Today, titles like Fantastic Mr Fox, The BFG and Matilda, which was released just two years before his death aged 74 in 1990, regularly appear on lists of the best children’s books ever – including BBC Culture’s own. Collectively, his books have sold more than 300 million copies worldwide, their stories also spawning stage and screen adaptations, including a recently announced prequel to Charlie and the Chocolate Factory, set to star teen crush Timothée Chalamet as a young Willy Wonka.
Taking offence
The controversy has never gone away though. In the decades since its publication, James and the Giant Peach alone has been lambasted for its references to drugs and drink (all that snuff and whiskey), profanity (“ass” is used several times), and sexual innuendo (a scene in which a spider licks her lips got readers in Wisconsin hot under the collar), not to mention its alleged promotion of disobedience and – wait for it – Communism.
While those complaints might smack of puritanical alarmism, take a closer look at Dahl’s writing for children, and you’ll find something to offend almost everyone.

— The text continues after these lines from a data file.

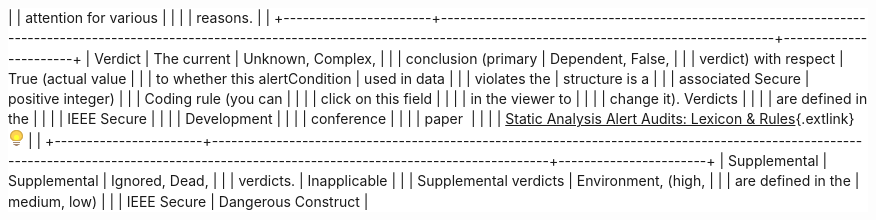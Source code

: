 |                       | attention for various                                                                                                                                                                   |                       |
|                       | reasons.                                                                                                                                                                                |                       |
+-----------------------+-----------------------------------------------------------------------------------------------------------------------------------------------------------------------------------------+-----------------------+
| Verdict               | The current                                                                                                                                                                             | Unknown, Complex,     |
|                       | conclusion (primary                                                                                                                                                                     | Dependent, False,     |
|                       | verdict) with respect                                                                                                                                                                   | True (actual value    |
|                       | to whether this alertCondition                                                                                                                                                          | used in data          |
|                       | violates the                                                                                                                                                                            | structure is a        |
|                       | associated Secure                                                                                                                                                                       | positive integer)     |
|                       | Coding rule (you can                                                                                                                                                                    |                       |
|                       | click on this field                                                                                                                                                                     |                       |
|                       | in the viewer to                                                                                                                                                                        |                       |
|                       | change it). Verdicts                                                                                                                                                                    |                       |
|                       | are defined in the                                                                                                                                                                      |                       |
|                       | IEEE Secure                                                                                                                                                                             |                       |
|                       | Development                                                                                                                                                                             |                       |
|                       | conference                                                                                                                                                                              |                       |
|                       | paper                                                                                                                                                                                   |                       |
|                       | [Static Analysis Alert Audits: Lexicon & Rules](http://resources.sei.cmu.edu/library/asset-view.cfm?assetid=484185){.extlink}![(lightbulb)](images/icons/emoticons/lightbulb_on.png)    |                       |
+-----------------------+-----------------------------------------------------------------------------------------------------------------------------------------------------------------------------------------+-----------------------+
| Supplemental          | Supplemental                                                                                                                                                                            | Ignored, Dead,        |
|                       | verdicts.                                                                                                                                                                               | Inapplicable          |
|                       | Supplemental verdicts                                                                                                                                                                   | Environment, (high,   |
|                       | are defined in the                                                                                                                                                                      | medium, low)          |
|                       | IEEE Secure                                                                                                                                                                             | Dangerous Construct   |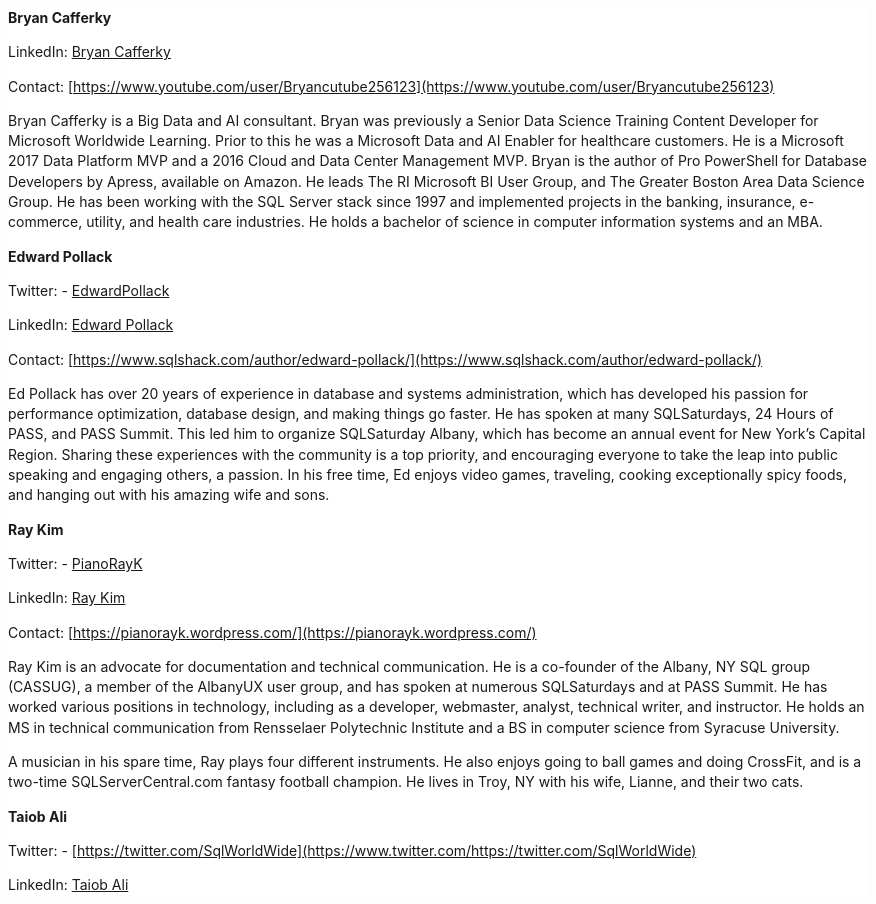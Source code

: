 **Bryan Cafferky**
 
LinkedIn: [Bryan Cafferky](https://www.linkedin.com/pub/bryancafferky)
 
Contact: [https://www.youtube.com/user/Bryancutube256123](https://www.youtube.com/user/Bryancutube256123)
 
Bryan Cafferky is a Big Data and AI consultant.  Bryan was previously a Senior Data Science Training Content Developer for Microsoft Worldwide Learning. Prior to this he was a Microsoft Data and AI Enabler for healthcare customers. He is a Microsoft 2017 Data Platform MVP and a 2016 Cloud and Data Center Management MVP. Bryan is the author of Pro PowerShell for Database Developers by Apress, available on Amazon. He leads The RI Microsoft BI User Group, and The Greater Boston Area Data Science Group. He has been working with the SQL Server stack since 1997 and implemented projects in the banking, insurance, e-commerce, utility, and health care industries. He holds a bachelor of science in computer information systems and an MBA.
 
**Edward Pollack**
 
Twitter:  - [EdwardPollack](https://www.twitter.com/EdwardPollack)
 
LinkedIn: [Edward Pollack](https://www.linkedin.com/profile/view?id=81593638)
 
Contact: [https://www.sqlshack.com/author/edward-pollack/](https://www.sqlshack.com/author/edward-pollack/)
 
Ed Pollack has over 20 years of experience in database and systems administration, which has developed his passion for performance optimization, database design, and making things go faster. He has spoken at many SQLSaturdays, 24 Hours of PASS, and PASS Summit. This led him to organize SQLSaturday Albany, which has become an annual event for New York’s Capital Region. Sharing these experiences with the community is a top priority, and encouraging everyone to take the leap into public speaking and engaging others, a passion.
In his free time, Ed enjoys video games, traveling, cooking exceptionally spicy foods, and hanging out with his amazing wife and sons.
 
**Ray Kim**
 
Twitter:  - [PianoRayK](https://www.twitter.com/PianoRayK)
 
LinkedIn: [Ray Kim](https://www.linkedin.com/in/pianorayk)
 
Contact: [https://pianorayk.wordpress.com/](https://pianorayk.wordpress.com/)
 
Ray Kim is an advocate for documentation and technical communication. He is a co-founder of the Albany, NY SQL group (CASSUG), a member of the AlbanyUX user group, and has spoken at numerous SQLSaturdays and at PASS Summit. He has worked various positions in technology, including as a developer, webmaster, analyst, technical writer, and instructor. He holds an MS in technical communication from Rensselaer Polytechnic Institute and a BS in computer science from Syracuse University.

A musician in his spare time, Ray plays four different instruments. He also enjoys going to ball games and doing CrossFit, and is a two-time SQLServerCentral.com fantasy football champion. He lives in Troy, NY with his wife, Lianne, and their two cats.
 
**Taiob Ali**
 
Twitter:  - [https://twitter.com/SqlWorldWide](https://www.twitter.com/https://twitter.com/SqlWorldWide)
 
LinkedIn: [Taiob Ali](https://www.linkedin.com/in/sqlworldwide)
 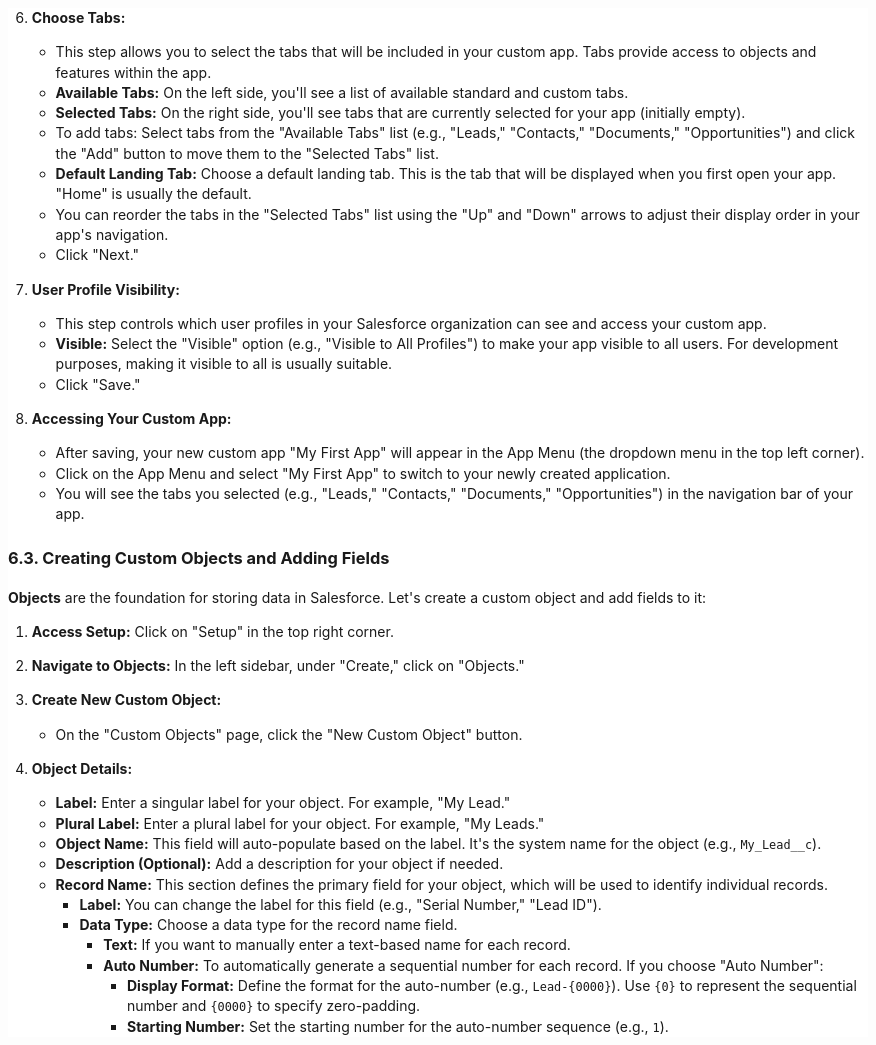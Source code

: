 6. **Choose Tabs:**
    * This step allows you to select the tabs that will be included in your custom app. Tabs provide access to objects and features within the app.
    * **Available Tabs:**  On the left side, you'll see a list of available standard and custom tabs.
    * **Selected Tabs:** On the right side, you'll see tabs that are currently selected for your app (initially empty).
    * To add tabs: Select tabs from the "Available Tabs" list (e.g., "Leads," "Contacts," "Documents," "Opportunities") and click the "Add" button to move them to the "Selected Tabs" list.
    * **Default Landing Tab:** Choose a default landing tab. This is the tab that will be displayed when you first open your app. "Home" is usually the default.
    * You can reorder the tabs in the "Selected Tabs" list using the "Up" and "Down" arrows to adjust their display order in your app's navigation.
    * Click "Next."

7. **User Profile Visibility:**
    * This step controls which user profiles in your Salesforce organization can see and access your custom app.
    * **Visible:** Select the "Visible" option (e.g., "Visible to All Profiles") to make your app visible to all users. For development purposes, making it visible to all is usually suitable.
    * Click "Save."

8. **Accessing Your Custom App:**
    * After saving, your new custom app "My First App" will appear in the App Menu (the dropdown menu in the top left corner).
    * Click on the App Menu and select "My First App" to switch to your newly created application.
    * You will see the tabs you selected (e.g., "Leads," "Contacts," "Documents," "Opportunities") in the navigation bar of your app.

### 6.3. Creating Custom Objects and Adding Fields

**Objects** are the foundation for storing data in Salesforce. Let's create a custom object and add fields to it:

1. **Access Setup:** Click on "Setup" in the top right corner.

2. **Navigate to Objects:** In the left sidebar, under "Create," click on "Objects."

3. **Create New Custom Object:**
    * On the "Custom Objects" page, click the "New Custom Object" button.

4. **Object Details:**
    * **Label:** Enter a singular label for your object. For example, "My Lead."
    * **Plural Label:** Enter a plural label for your object. For example, "My Leads."
    * **Object Name:** This field will auto-populate based on the label. It's the system name for the object (e.g., `My_Lead__c`).
    * **Description (Optional):** Add a description for your object if needed.
    * **Record Name:** This section defines the primary field for your object, which will be used to identify individual records.
        * **Label:** You can change the label for this field (e.g., "Serial Number," "Lead ID").
        * **Data Type:** Choose a data type for the record name field.
            * **Text:** If you want to manually enter a text-based name for each record.
            * **Auto Number:**  To automatically generate a sequential number for each record. If you choose "Auto Number":
                * **Display Format:** Define the format for the auto-number (e.g., `Lead-{0000}`). Use `{0}` to represent the sequential number and `{0000}` to specify zero-padding.
                * **Starting Number:** Set the starting number for the auto-number sequence (e.g., `1`).

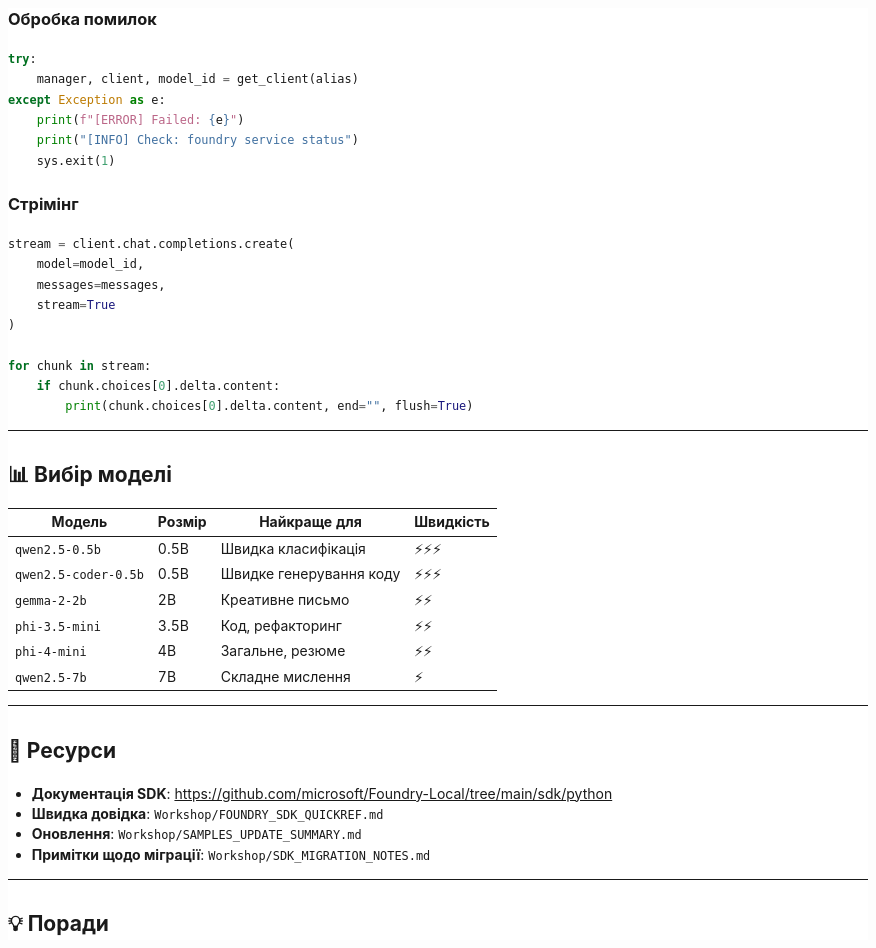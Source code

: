### Обробка помилок
```python
try:
    manager, client, model_id = get_client(alias)
except Exception as e:
    print(f"[ERROR] Failed: {e}")
    print("[INFO] Check: foundry service status")
    sys.exit(1)
```

### Стрімінг
```python
stream = client.chat.completions.create(
    model=model_id,
    messages=messages,
    stream=True
)

for chunk in stream:
    if chunk.choices[0].delta.content:
        print(chunk.choices[0].delta.content, end="", flush=True)
```

---

## 📊 Вибір моделі

| Модель | Розмір | Найкраще для | Швидкість |
|--------|--------|--------------|-----------|
| `qwen2.5-0.5b` | 0.5B | Швидка класифікація | ⚡⚡⚡ |
| `qwen2.5-coder-0.5b` | 0.5B | Швидке генерування коду | ⚡⚡⚡ |
| `gemma-2-2b` | 2B | Креативне письмо | ⚡⚡ |
| `phi-3.5-mini` | 3.5B | Код, рефакторинг | ⚡⚡ |
| `phi-4-mini` | 4B | Загальне, резюме | ⚡⚡ |
| `qwen2.5-7b` | 7B | Складне мислення | ⚡ |

---

## 🔗 Ресурси

- **Документація SDK**: https://github.com/microsoft/Foundry-Local/tree/main/sdk/python
- **Швидка довідка**: `Workshop/FOUNDRY_SDK_QUICKREF.md`
- **Оновлення**: `Workshop/SAMPLES_UPDATE_SUMMARY.md`
- **Примітки щодо міграції**: `Workshop/SDK_MIGRATION_NOTES.md`

---

## 💡 Поради
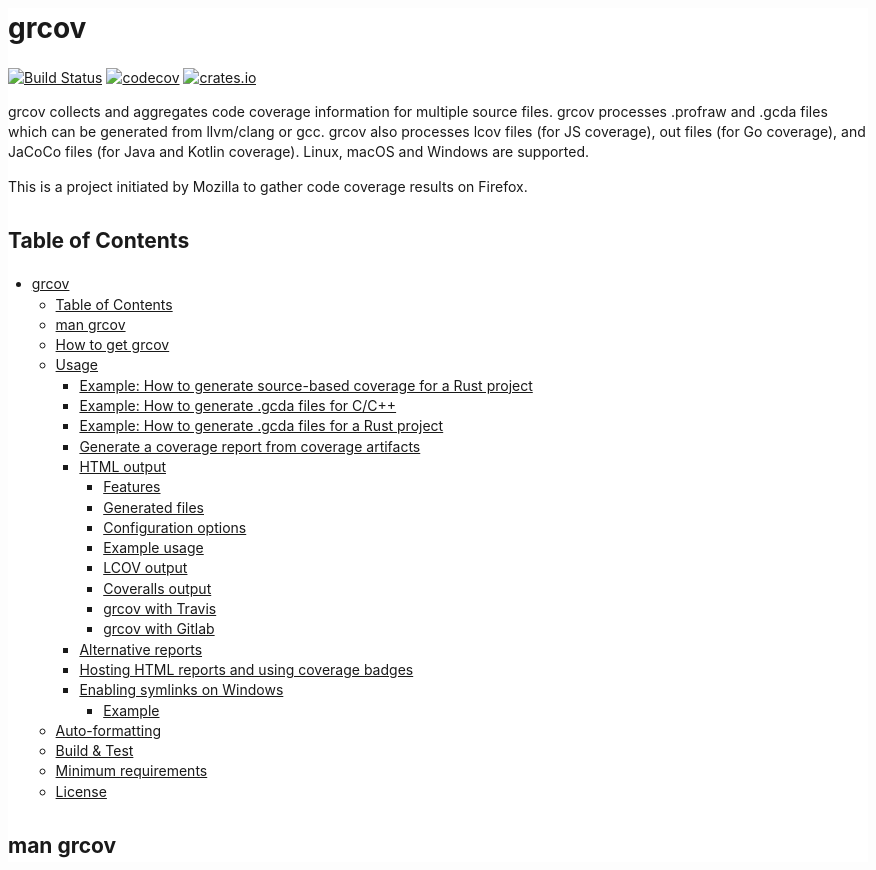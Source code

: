 # grcov

[![Build Status](https://github.com/mozilla/grcov/actions/workflows/CICD.yml/badge.svg?branch=master)](https://github.com/mozilla/grcov/actions/workflows/CICD.yml)
[![codecov](https://codecov.io/gh/mozilla/grcov/branch/master/graph/badge.svg)](https://codecov.io/gh/mozilla/grcov)
[![crates.io](https://img.shields.io/crates/v/grcov.svg)](https://crates.io/crates/grcov)

grcov collects and aggregates code coverage information for multiple source files.
grcov processes .profraw and .gcda files which can be generated from llvm/clang or gcc.
grcov also processes lcov files (for JS coverage), out files (for Go coverage), and JaCoCo files (for Java and Kotlin coverage).
Linux, macOS and Windows are supported.

This is a project initiated by Mozilla to gather code coverage results on Firefox.



## Table of Contents

- [grcov](#grcov)
  - [Table of Contents](#table-of-contents)
  - [man grcov](#man-grcov)
  - [How to get grcov](#how-to-get-grcov)
  - [Usage](#usage)
    - [Example: How to generate source-based coverage for a Rust project](#example-how-to-generate-source-based-coverage-for-a-rust-project)
    - [Example: How to generate .gcda files for C/C++](#example-how-to-generate-gcda-files-for-cc)
    - [Example: How to generate .gcda files for a Rust project](#example-how-to-generate-gcda-files-for-a-rust-project)
    - [Generate a coverage report from coverage artifacts](#generate-a-coverage-report-from-coverage-artifacts)
    - [HTML output](#html-output)
      - [Features](#features)
      - [Generated files](#generated-files)
      - [Configuration options](#configuration-options)
      - [Example usage](#example-usage)
      - [LCOV output](#lcov-output)
      - [Coveralls output](#coveralls-output)
      - [grcov with Travis](#grcov-with-travis)
      - [grcov with Gitlab](#grcov-with-gitlab)
    - [Alternative reports](#alternative-reports)
    - [Hosting HTML reports and using coverage badges](#hosting-html-reports-and-using-coverage-badges)
    - [Enabling symlinks on Windows](#enabling-symlinks-on-windows)
      - [Example](#example)
  - [Auto-formatting](#auto-formatting)
  - [Build \& Test](#build--test)
  - [Minimum requirements](#minimum-requirements)
  - [License](#license)

## man grcov
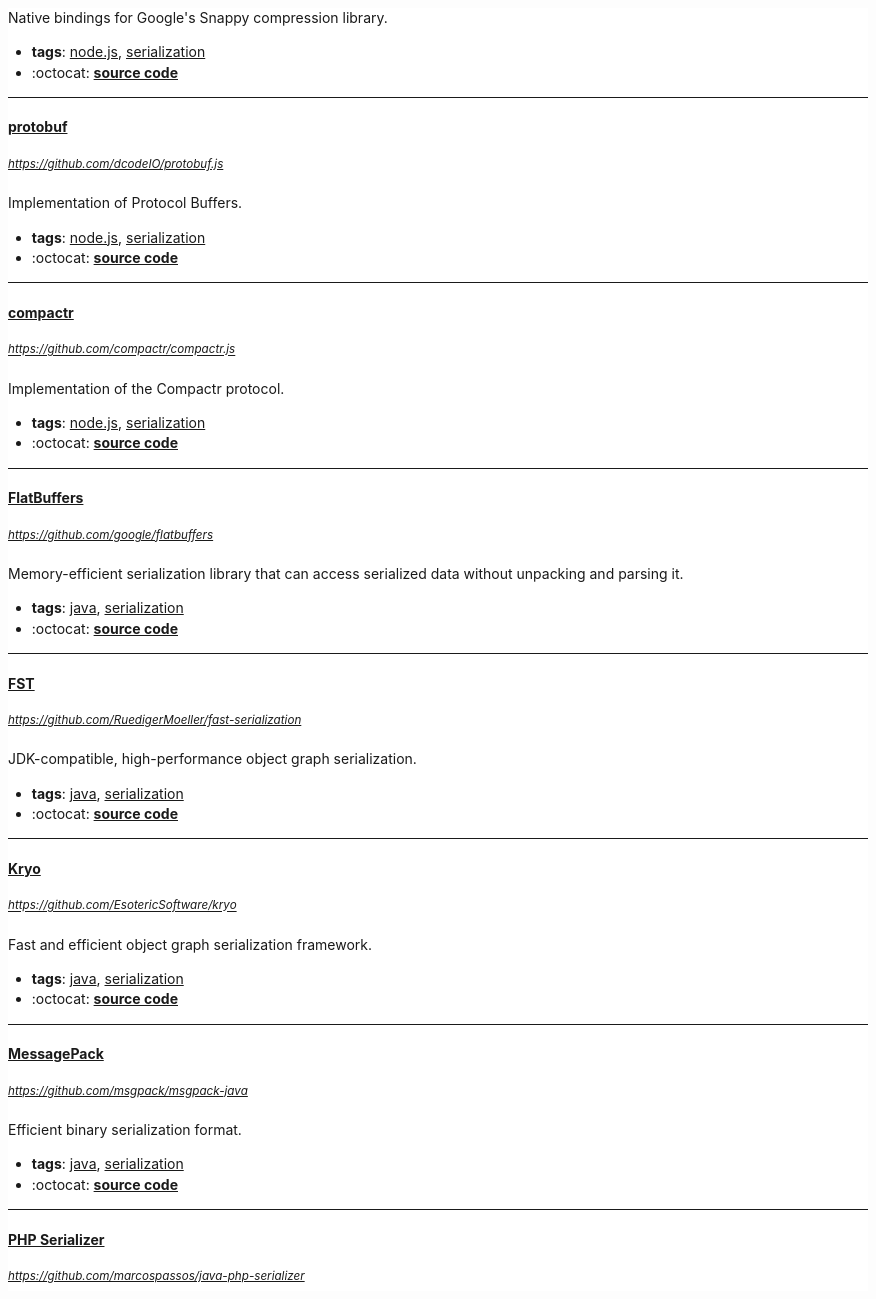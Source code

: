 Native bindings for Google's Snappy compression library.
* **tags**: [node.js](../tagged/node.js.md), [serialization](../tagged/serialization.md)
* :octocat: **[source code](https://github.com/kesla/node-snappy)**
---
#### [protobuf](https://github.com/dcodeIO/protobuf.js)
_<sup>https://github.com/dcodeIO/protobuf.js</sup>_

Implementation of Protocol Buffers.
* **tags**: [node.js](../tagged/node.js.md), [serialization](../tagged/serialization.md)
* :octocat: **[source code](https://github.com/dcodeIO/protobuf.js)**
---
#### [compactr](https://github.com/compactr/compactr.js)
_<sup>https://github.com/compactr/compactr.js</sup>_

Implementation of the Compactr protocol.
* **tags**: [node.js](../tagged/node.js.md), [serialization](../tagged/serialization.md)
* :octocat: **[source code](https://github.com/compactr/compactr.js)**
---
#### [FlatBuffers](https://github.com/google/flatbuffers)
_<sup>https://github.com/google/flatbuffers</sup>_

Memory-efficient serialization library that can access serialized data without unpacking and parsing it.
* **tags**: [java](../tagged/java.md), [serialization](../tagged/serialization.md)
* :octocat: **[source code](https://github.com/google/flatbuffers)**
---
#### [FST](https://github.com/RuedigerMoeller/fast-serialization)
_<sup>https://github.com/RuedigerMoeller/fast-serialization</sup>_

JDK-compatible, high-performance object graph serialization.
* **tags**: [java](../tagged/java.md), [serialization](../tagged/serialization.md)
* :octocat: **[source code](https://github.com/RuedigerMoeller/fast-serialization)**
---
#### [Kryo](https://github.com/EsotericSoftware/kryo)
_<sup>https://github.com/EsotericSoftware/kryo</sup>_

Fast and efficient object graph serialization framework.
* **tags**: [java](../tagged/java.md), [serialization](../tagged/serialization.md)
* :octocat: **[source code](https://github.com/EsotericSoftware/kryo)**
---
#### [MessagePack](https://github.com/msgpack/msgpack-java)
_<sup>https://github.com/msgpack/msgpack-java</sup>_

Efficient binary serialization format.
* **tags**: [java](../tagged/java.md), [serialization](../tagged/serialization.md)
* :octocat: **[source code](https://github.com/msgpack/msgpack-java)**
---
#### [PHP Serializer](https://github.com/marcospassos/java-php-serializer)
_<sup>https://github.com/marcospassos/java-php-serializer</sup>_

If he was a bigot, he was an equal-opportunities bigot. James’s pal the Grasshopper at one point announces: “I’d rather be fried alive and eaten by a Mexican.” Female characters tend to be either warm or wicked with nothing in between, while Revolting Rhymes brands Cinderella, that fairytale girl-next-door, “a dirty slut”. Teachers tend to be villainous, and even when benign, fail to impart much real wisdom.
Titles such as Fantastic Mr Fox, The BFG and Matilda regularly appear on lists of the most popular children’s books ever (Credit: Illustrations © Quentin Blake)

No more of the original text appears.